(Stored items)
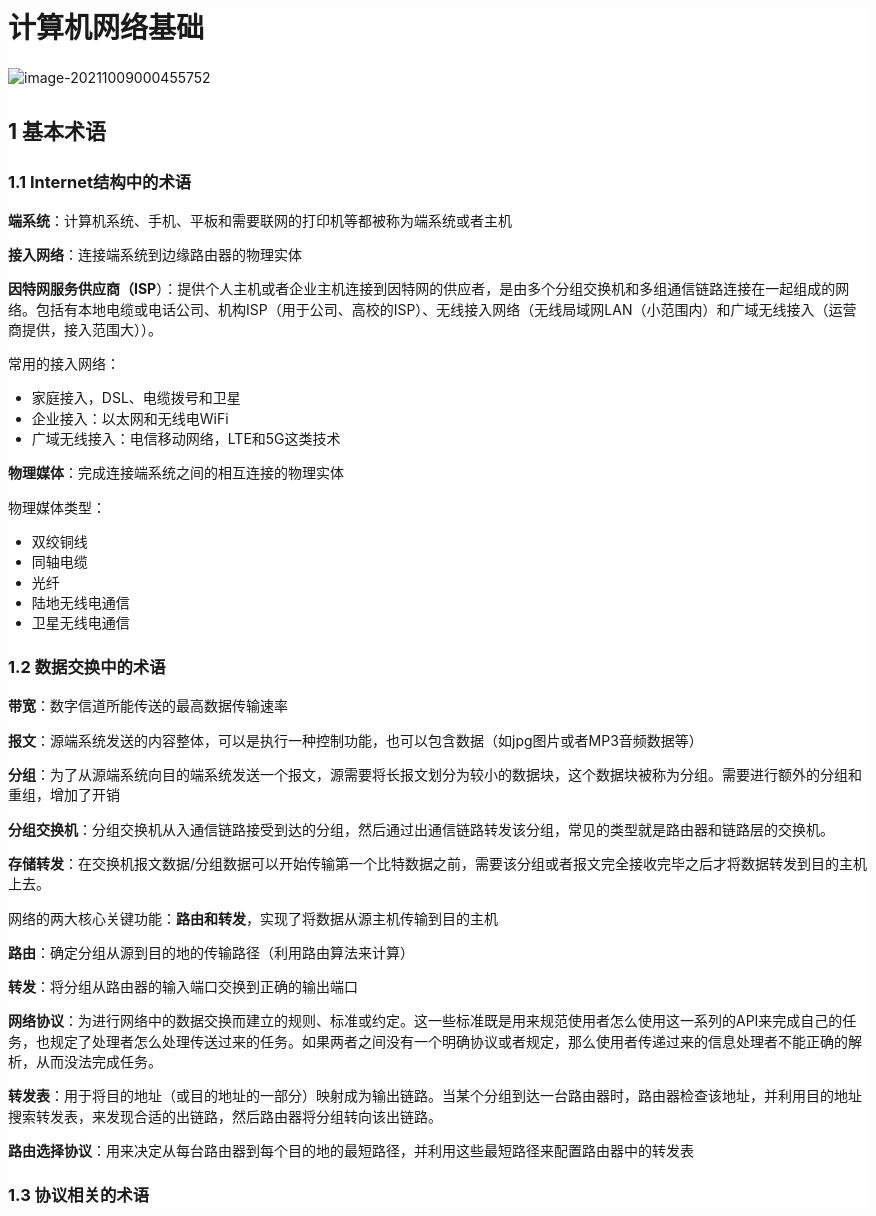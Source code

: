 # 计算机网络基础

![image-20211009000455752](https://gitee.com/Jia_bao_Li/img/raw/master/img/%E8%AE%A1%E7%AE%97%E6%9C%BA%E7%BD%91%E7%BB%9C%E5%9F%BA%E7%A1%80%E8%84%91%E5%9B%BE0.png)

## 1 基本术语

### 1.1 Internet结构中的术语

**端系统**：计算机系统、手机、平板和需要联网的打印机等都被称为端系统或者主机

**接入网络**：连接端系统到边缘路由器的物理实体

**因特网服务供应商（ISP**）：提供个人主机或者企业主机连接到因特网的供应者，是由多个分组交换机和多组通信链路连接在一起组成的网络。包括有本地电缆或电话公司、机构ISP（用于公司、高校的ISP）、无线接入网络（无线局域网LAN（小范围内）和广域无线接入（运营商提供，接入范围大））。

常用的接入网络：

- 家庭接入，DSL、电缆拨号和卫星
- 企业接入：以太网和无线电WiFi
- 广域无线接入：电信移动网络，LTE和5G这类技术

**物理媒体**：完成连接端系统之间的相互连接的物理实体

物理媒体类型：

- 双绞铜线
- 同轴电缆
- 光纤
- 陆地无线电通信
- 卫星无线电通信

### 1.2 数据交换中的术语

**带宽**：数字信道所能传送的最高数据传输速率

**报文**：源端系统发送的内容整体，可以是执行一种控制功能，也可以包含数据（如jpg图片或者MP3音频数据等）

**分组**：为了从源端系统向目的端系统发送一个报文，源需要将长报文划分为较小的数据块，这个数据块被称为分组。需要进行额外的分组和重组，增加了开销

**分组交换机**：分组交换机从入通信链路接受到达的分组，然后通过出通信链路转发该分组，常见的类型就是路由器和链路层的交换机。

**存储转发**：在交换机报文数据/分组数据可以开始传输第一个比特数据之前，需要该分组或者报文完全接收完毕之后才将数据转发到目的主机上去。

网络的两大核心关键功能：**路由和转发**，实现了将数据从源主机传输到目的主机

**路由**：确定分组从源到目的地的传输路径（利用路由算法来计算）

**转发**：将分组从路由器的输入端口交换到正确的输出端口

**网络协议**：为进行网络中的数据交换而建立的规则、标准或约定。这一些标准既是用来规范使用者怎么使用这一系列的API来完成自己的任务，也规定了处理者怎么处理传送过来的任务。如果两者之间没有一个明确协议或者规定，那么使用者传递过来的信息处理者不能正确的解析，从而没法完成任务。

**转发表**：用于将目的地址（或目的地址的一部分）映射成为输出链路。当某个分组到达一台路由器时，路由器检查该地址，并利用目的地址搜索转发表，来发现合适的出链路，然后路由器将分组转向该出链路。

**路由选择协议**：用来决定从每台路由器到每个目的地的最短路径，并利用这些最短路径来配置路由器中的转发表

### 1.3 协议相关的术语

_About this exercise_
What you return must be the entries above, exactly as they appear, without any pictures.

_Result of the exercise_
Source code

: # 计算机网络基础

![image-20211009000455752](https://gitee.com/Jia_bao_Li/img/raw/master/img/%E8%AE%A1%E7%AE%97%E6%9C%BA%E7%BD%91%E7%BB%9C%E5%9F%BA%E7%A1%80%E8%84%91%E5%9B%BE0.png)

## 1 基本术语

### 1.1 Internet结构中的术语

**端系统**：计算机系统、手机、平板和需要联网的打印机等都被称为端系统或者主机

**接入网络**：连接端系统到边缘路由器的物理实体

**因特网服务供应商（ISP**）：提供个人主机或者企业主机连接到因特网的供应者，是由多个分组交换机和多组通信链路连接在一起组成的网络。包括有本地电缆或电话公司、机构ISP（用于公司、高校的ISP）、无线接入网络（无线局域网LAN（小范围内）和广域无线接入（运营商提供，接入范围大））。

常用的接入网络：

- 家庭接入，DSL、电缆拨号和卫星
- 企业接入：以太网和无线电WiFi
- 广域无线接入：电信移动网络，LTE和5G这类技术

**物理媒体**：完成连接端系统之间的相互连接的物理实体

物理媒体类型：

- 双绞铜线
- 同轴电缆
- 光纤
- 陆地无线电通信
- 卫星无线电通信

### 1.2 数据交换中的术语

**带宽**：数字信道所能传送的最高数据传输速率

**报文**：源端系统发送的内容整体，可以是执行一种控制功能，也可以包含数据（如jpg图片或者MP3音频数据等）

**分组**：为了从源端系统向目的端系统发送一个报文，源需要将长报文划分为较小的数据块，这个数据块被称为分组。需要进行额外的分组和重组，增加了开销

**分组交换机**：分组交换机从入通信链路接受到达的分组，然后通过出通信链路转发该分组，常见的类型就是路由器和链路层的交换机。

**存储转发**：在交换机报文数据/分组数据可以开始传输第一个比特数据之前，需要该分组或者报文完全接收完毕之后才将数据转发到目的主机上去。

网络的两大核心关键功能：**路由和转发**，实现了将数据从源主机传输到目的主机

**路由**：确定分组从源到目的地的传输路径（利用路由算法来计算）

**转发**：将分组从路由器的输入端口交换到正确的输出端口

**网络协议**：为进行网络中的数据交换而建立的规则、标准或约定。这一些标准既是用来规范使用者怎么使用这一系列的API来完成自己的任务，也规定了处理者怎么处理传送过来的任务。如果两者之间没有一个明确协议或者规定，那么使用者传递过来的信息处理者不能正确的解析，从而没法完成任务。

**转发表**：用于将目的地址（或目的地址的一部分）映射成为输出链路。当某个分组到达一台路由器时，路由器检查该地址，并利用目的地址搜索转发表，来发现合适的出链路，然后路由器将分组转向该出链路。

**路由选择协议**：用来决定从每台路由器到每个目的地的最短路径，并利用这些最短路径来配置路由器中的转发表

### 1.3 协议相关的术语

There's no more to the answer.